Pulled from Punch online
Barely two weeks after the first tranche of N18.2bn was disbursed to five power firms by the Central Bank of Nigeria, another set of 10 power distribution and generation companies were on Wednesday given a loan of N39.52bn to boost their operations.
The amount, given at an interest rate of 10 per cent, with a repayment period of 10 years, is part of the N213bn Nigerian Electricity Market Stabilisation Facility.
The fresh disbursement brings the total intervention made under the stabilisation facility to N57.72bn.
Four power distribution and six generation companies had their chief executive officers in attendance during the second batch of the disbursement.
The Enugu Electricity Distribution Company received the highest amount of N10.25bn, followed by Kano, Port Harcourt and Eko Electricity Distribution Companies, with N7.64bn, N6.58bn and N43.31m, respectively.
For the generation companies, Egbin received the highest amount of N5.1bn, while Delta, Jebba, Shiroro, Geregu and Kanji Hydroelectric Plc followed with N3.92bn, N2.38bn, N938.99m and N684.44m in that order.

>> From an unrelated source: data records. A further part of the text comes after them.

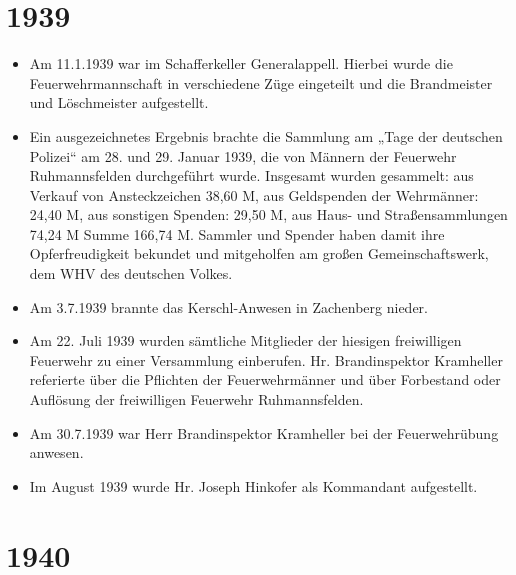 \documentclass[12pt,a4paper]{book}
\begin{document}
\section*{1939}

\begin{itemize}
\item Am 11.1.1939 war im Schafferkeller Generalappell. Hierbei wurde
die Feuerwehrmannschaft in verschiedene Züge eingeteilt und die
Brandmeister und Löschmeister aufgestellt.

\item Ein ausgezeichnetes Ergebnis brachte die Sammlung am „Tage der
deutschen Polizei“ am 28. und 29. Januar 1939, die von Männern der
Feuerwehr Ruhmannsfelden durchgeführt wurde. Insgesamt wurden gesammelt:
aus Verkauf von Ansteckzeichen 38,60 M, aus Geldspenden der Wehrmänner:
24,40 M, aus sonstigen Spenden: 29,50 M, aus Haus- und Straßensammlungen
74,24 M Summe 166,74 M. Sammler und Spender haben damit ihre
Opferfreudigkeit bekundet und mitgeholfen am großen Gemeinschaftswerk,
dem WHV des deutschen Volkes.

\item Am 3.7.1939 brannte das Kerschl-Anwesen in Zachenberg nieder.

\item Am 22. Juli 1939 wurden sämtliche Mitglieder der hiesigen
freiwilligen Feuerwehr zu einer Versammlung einberufen. Hr.
Brandinspektor Kramheller referierte über die Pflichten der
Feuerwehrmänner und über Forbestand oder Auflösung der freiwilligen
Feuerwehr Ruhmannsfelden.

\item Am 30.7.1939 war Herr Brandinspektor Kramheller bei der
Feuerwehrübung anwesen.

\item Im August 1939 wurde Hr. Joseph Hinkofer als Kommandant
aufgestellt.
\end{itemize}

\section*{1940}
\end{document}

The disbursement of the loan is a follow- up to the Memorandum of Understanding, which was signed last December by the CBN, participating Deposit Money Banks and the Nigerian Electricity Regulatory Commission.
The agreement is to prepare the banks to channel funds towards de-risking the value chain in the electricity supply market.
Speaking at the loan disbursement ceremony in Abuja, the CBN Governor, Mr. Godwin Emefiele, urged the firms to utilise the funds to upgrade their infrastructure.
He listed some of the areas where the funds were to be invested to include plant maintenance, upgrade of transmission and distribution networks, acquisition of transformers and effective metering of consumers.
“We are witnessing the disbursement of the NEMSF to some Discos and Gencos. You will recall that on February 2, we disbursed the first tranche to two Discos and three Gencos. At that session, N18.2bn was disbursed and I am happy to inform you that we have moved on to the second batch of disbursement and we will be disbursing N39.5bn, which brings the total disbursement to over N50bn,” Emefiele said.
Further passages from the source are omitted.